Exercise
Using the material that follows, say how many lines contain the string "configs". Answer with a number only.

+ + + +

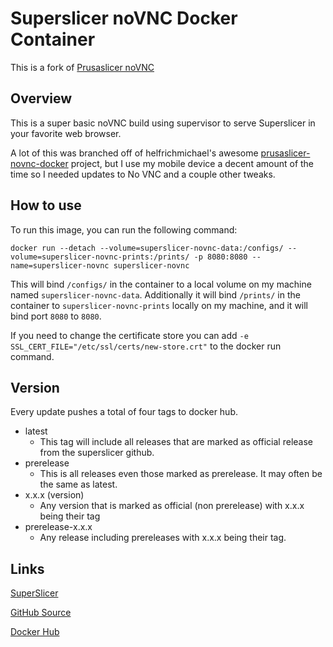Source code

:# Superslicer noVNC Docker Container

This is a fork of [Prusaslicer noVNC](https://github.com/helfrichmichael/prusaslicer-novnc)

## Overview

This is a super basic noVNC build using supervisor to serve Superslicer in your favorite web browser. 

A lot of this was branched off of helfrichmichael's awesome
[prusaslicer-novnc-docker](https://github.com/helfrichmichael/prusaslicer-novnc) project, but
I use my mobile device a decent amount of the time so I needed updates to No VNC and a couple other tweaks. 

## How to use

To run this image, you can run the following command: 
```
docker run --detach --volume=superslicer-novnc-data:/configs/ --volume=superslicer-novnc-prints:/prints/ -p 8080:8080 --name=superslicer-novnc superslicer-novnc
```

This will bind `/configs/` in the container to a local volume on my machine named `superslicer-novnc-data`.
Additionally it will bind `/prints/` in the container to `superslicer-novnc-prints` locally on my machine,
and it will bind port `8080` to `8080`.

If you need to change the certificate store you can add `-e SSL_CERT_FILE="/etc/ssl/certs/new-store.crt"`
to the docker run command.

## Version

Every update pushes a total of four tags to docker hub.

* latest
    * This tag will include all releases that are marked as official release from the superslicer github.
* prerelease
    * This is all releases even those marked as prerelease. It may often be the same as latest.
* x.x.x (version)
    * Any version that is marked as official (non prerelease) with x.x.x being their tag
* prerelease-x.x.x 
    * Any release including prereleases with x.x.x being their tag.

## Links

[SuperSlicer](https://github.com/supermerill/SuperSlicer)

[GitHub Source](https://github.com/Sodium-Hydrogen/superslicer-novnc)

[Docker Hub](https://hub.docker.com/r/sodiumhydrogen/superslicer-novnc)
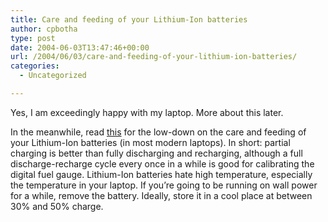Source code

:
 ```yaml
---
title: Care and feeding of your Lithium-Ion batteries
author: cpbotha
type: post
date: 2004-06-03T13:47:46+00:00
url: /2004/06/03/care-and-feeding-of-your-lithium-ion-batteries/
categories:
  - Uncategorized

---
```

Yes, I am exceedingly happy with my laptop. More about this later.

In the meanwhile, read [this][1] for the low-down on the care and feeding of your Lithium-Ion batteries (in most modern laptops). In short: partial charging is better than fully discharging and recharging, although a full discharge-recharge cycle every once in a while is good for calibrating the digital fuel gauge. Lithium-Ion batteries hate high temperature, especially the temperature in your laptop. If you&#8217;re going to be running on wall power for a while, remove the battery. Ideally, store it in a cool place at between 30% and 50% charge.

 [1]: http://www.batteryuniversity.com/parttwo-34.htm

+ + + +

Solution
2